To get a feeling for the shapes, here are three Poisson distributions, with $\lambda$ = 1, 2, 5.

In [None]:
x = np.arange(0,20,1)
for mu in [1,2,5]:
    plt.plot(x, stats.poisson.pmf(x, mu=mu), label=rf"$\lambda = {mu:d}$")
plt.xlabel('k')
plt.ylabel('Probability')
plt.legend()

### Questions for discussion:

#### 5.1 Do the distributions have the shape that you would expect them to have? 

#### 5.2 What's the probability of seeing 10 events in the next minute if, on average, 5 events occur every minute?


## Higher rates
Let's extend the x-axis of this plot a bit, and plot some Poisson distributions with larger $\lambda$ values:

In [None]:
x = np.arange(0,50,1)
for mu in [1,2,5,18,20]:
    plt.plot(x, stats.poisson.pmf(x, mu=mu), label=rf"$\lambda = {mu:d}$")
plt.xlabel('k')
plt.ylabel('Probability')
plt.legend()
plt.legend()

### Questions for discussion
#### 6.1 What do you notice about the shape of the Poisson distribution with larger $\lambda$ values? 

## Counting the number of muons in the next 10 minutes

### Rate of muons

If you hold out your hand, there is on average about 1 fairly energetic muon per minute passing through a square centimeter of your hand.

Let's pretend we have a muon detector in our hand.

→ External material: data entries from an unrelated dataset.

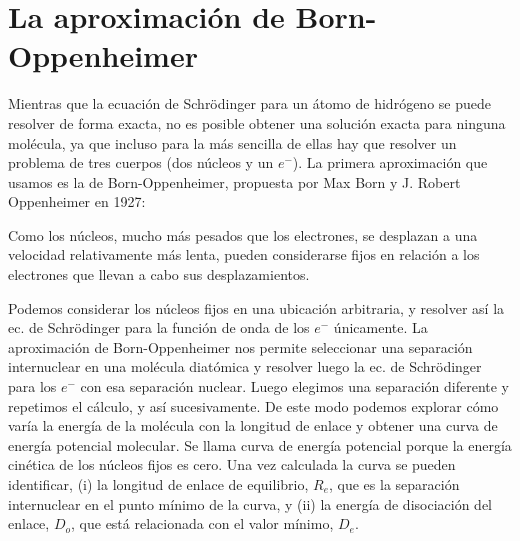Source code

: \section{La aproximación de Born-Oppenheimer}
Mientras que la ecuación de Schrödinger para un átomo de hidrógeno
se puede resolver de forma exacta, no es posible obtener una solución
exacta para ninguna molécula, ya que incluso para la más sencilla de 
ellas hay que resolver un problema de tres cuerpos (dos núcleos y un
$e^{-}$). La primera aproximación que usamos es la de Born-Oppenheimer,
propuesta por Max Born y J. Robert Oppenheimer en 1927:
\begin{displayquote}
    Como los núcleos, mucho más pesados que los electrones, se desplazan
    a una velocidad relativamente más lenta, pueden considerarse fijos 
    en relación a los electrones que llevan a cabo sus desplazamientos.
\end{displayquote}
Podemos considerar los núcleos fijos en una ubicación arbitraria, y 
resolver así la ec. de Schrödinger para la función de onda de los $e^-$
únicamente. La aproximación de Born-Oppenheimer nos permite seleccionar 
una separación internuclear en una molécula diatómica y resolver luego 
la ec. de Schrödinger para los $e^-$ con esa separación nuclear.
Luego elegimos una separación diferente y repetimos el cálculo, y así
sucesivamente. De este modo podemos explorar cómo varía la energía de la
molécula con la longitud de enlace y obtener una curva de energía potencial 
molecular. Se llama curva de energía potencial porque la energía cinética
de los núcleos fijos es cero. Una vez calculada la curva se pueden
identificar, (i) la longitud de enlace de equilibrio, $R_e$, que es la 
separación internuclear en el punto mínimo de la curva, y (ii) la 
energía de disociación del enlace, $D_o$, que está relacionada con el 
valor mínimo, $D_e$.

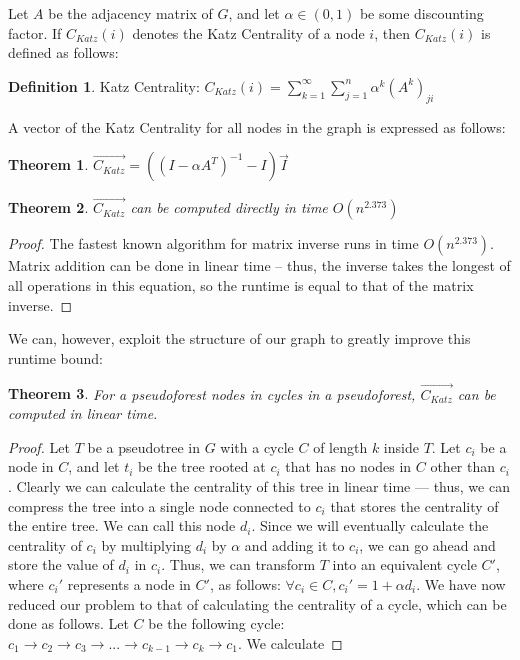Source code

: \documentclass[10pt]{article}
\newtheorem{theorem}{Theorem}[section]
\theoremstyle{definition}
\newtheorem{definition}{Definition}[section]
\begin{document}
Let $A$ be the adjacency matrix of $G$, and let $\alpha \in (0,1)$ be some discounting factor. If $C_{Katz}(i)$ denotes the Katz Centrality of a node $i$, then $C_{Katz}(i)$ is defined as follows:
\theoremstyle{definition}
\begin{definition}{Katz Centrality:}
$C_{Katz}(i) = \sum\limits_{k=1}^{\infty}\sum\limits_{j=1}^n\alpha^k(A^k)_{ji}$
\end{definition}

A vector of the Katz Centrality for all nodes in the graph is expressed as follows:

\begin{theorem}
$\overrightarrow{C_{Katz}}  = ((I - \alpha A^T)^{-1}-I)\vec{I}$
\end{theorem}

\begin{theorem}
$\overrightarrow{C_{Katz}}$ can be computed directly in time $O(n^{2.373})$
\end{theorem}
\begin{proof}
The fastest known algorithm for matrix inverse runs in time $O(n^2.373)$. Matrix addition can be done in linear time -- thus, the inverse takes the longest of all operations in this equation, so the runtime is equal to that of the matrix inverse.
\end{proof}

We can, however, exploit the structure of our graph to greatly improve this runtime bound:

\begin{theorem}
For a pseudoforest nodes in cycles in a pseudoforest, $\overrightarrow{C_{Katz}}$ can be computed in linear time.
\end{theorem}

\begin{proof}
Let $T$ be a pseudotree in $G$ with a cycle $C$ of length $k$ inside $T$. Let $c_i$ be a node in $C$, and let $t_i$ be the tree rooted at  $c_i$ that has no nodes in $C$ other than $c_i$. Clearly we can calculate the centrality of this tree in linear time --- thus, we can compress the tree into a single node connected to $c_i$ that stores the centrality of the entire tree. We can call this node $d_i$. Since we will eventually calculate the centrality of $c_i$ by multiplying $d_i$ by $\alpha$ and adding it to $c_i$, we can go ahead and store the value of $d_i$ in $c_i$. Thus, we can transform $T$ into an equivalent cycle $C'$, where $c_i'$ represents a node in $C'$, as follows: $\forall c_i \in C, c_i' = 1 + \alpha d_i$.  We have now reduced our problem to that of calculating the centrality of a cycle, which can be done as follows. Let $C$ be the following cycle: $c_1 \rightarrow c_2 \rightarrow c_3 \rightarrow ... \rightarrow c_{k-1} \rightarrow c_k \rightarrow c_1$.  We calculate 
\end{proof}
\end{document}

We can simulate an experiment where we count the number of muons passing through 1 square centimeter for the next minute:

In [None]:
rng = np.random.default_rng(42)

In [None]:
count_once = rng.poisson(1) # sample from the Poisson distribution with mean of 1
print("Number of muons in a minute:",count_once)

 Let's repeat this experiment 100 times and make a distribution of our measurements:

In [None]:
muon_counts = rng.poisson(1, size=100) # Sample from the Poisson distribution with mean of 1, 100 times
muon_counts[0:10] # display first 10 samples

In [None]:
plt.hist(muon_counts, bins=np.linspace(-0.5,10.5,12))
plt.xlabel("Number of muons counted in my hand particle detector in 1 minute")
plt.ylabel("Counts")
plt.show()

Similar to the Hubble data, we can take the mean and the standard deviation of the distribution to get an estimate of the average number of muons expected in a given minute. 

In [None]:
print("Mean of measurements:              ", np.mean(muon_counts))
print("Standard deviation of measurements:", np.std(muon_counts))
print("Rel. error (standard deviation/mean):", np.std(muon_counts)/np.mean(muon_counts))

#### Let's go up in elevation.
The muon flux increases as you go above sea level. Let's stop at the top of an imaginary  mountain where our rate of muons is expected to be 100 times higher. Let's start counting again, and then repeat our measurement 100 times. 

In [None]:
count_once_100 = rng.poisson(100, size=1) # Sample from the Poisson distribution with mean of 100
print("Number of muons in 1 minute:", count_once_100[0])
muon_counts_100 = rng.poisson(100, size=100); # Sample from the Poisson distribution with mean of 100, 100 times

In [None]:
plt.hist(muon_counts_100)
plt.xlabel("Number of muons counted in my hand particle detector in 1 minute")
plt.ylabel("Counts")
plt.show()

In [None]:
print("Mean of measurements:              ", np.mean(muon_counts_100))
print("Standard deviation of measurements:", np.std(muon_counts_100))
print("Rel. error (standard deviation/mean):", np.std(muon_counts_100)/np.mean(muon_counts_100))

### Questions for discussion
#### 7.1 If you detected 100 muons in a minute, how confident would you be about saying the average number of muons passing through your detector per minute is 100? Similarly, if you detected only 1 muon, how confident would you be about saying the average number of muons passing through your detector per minute is 1?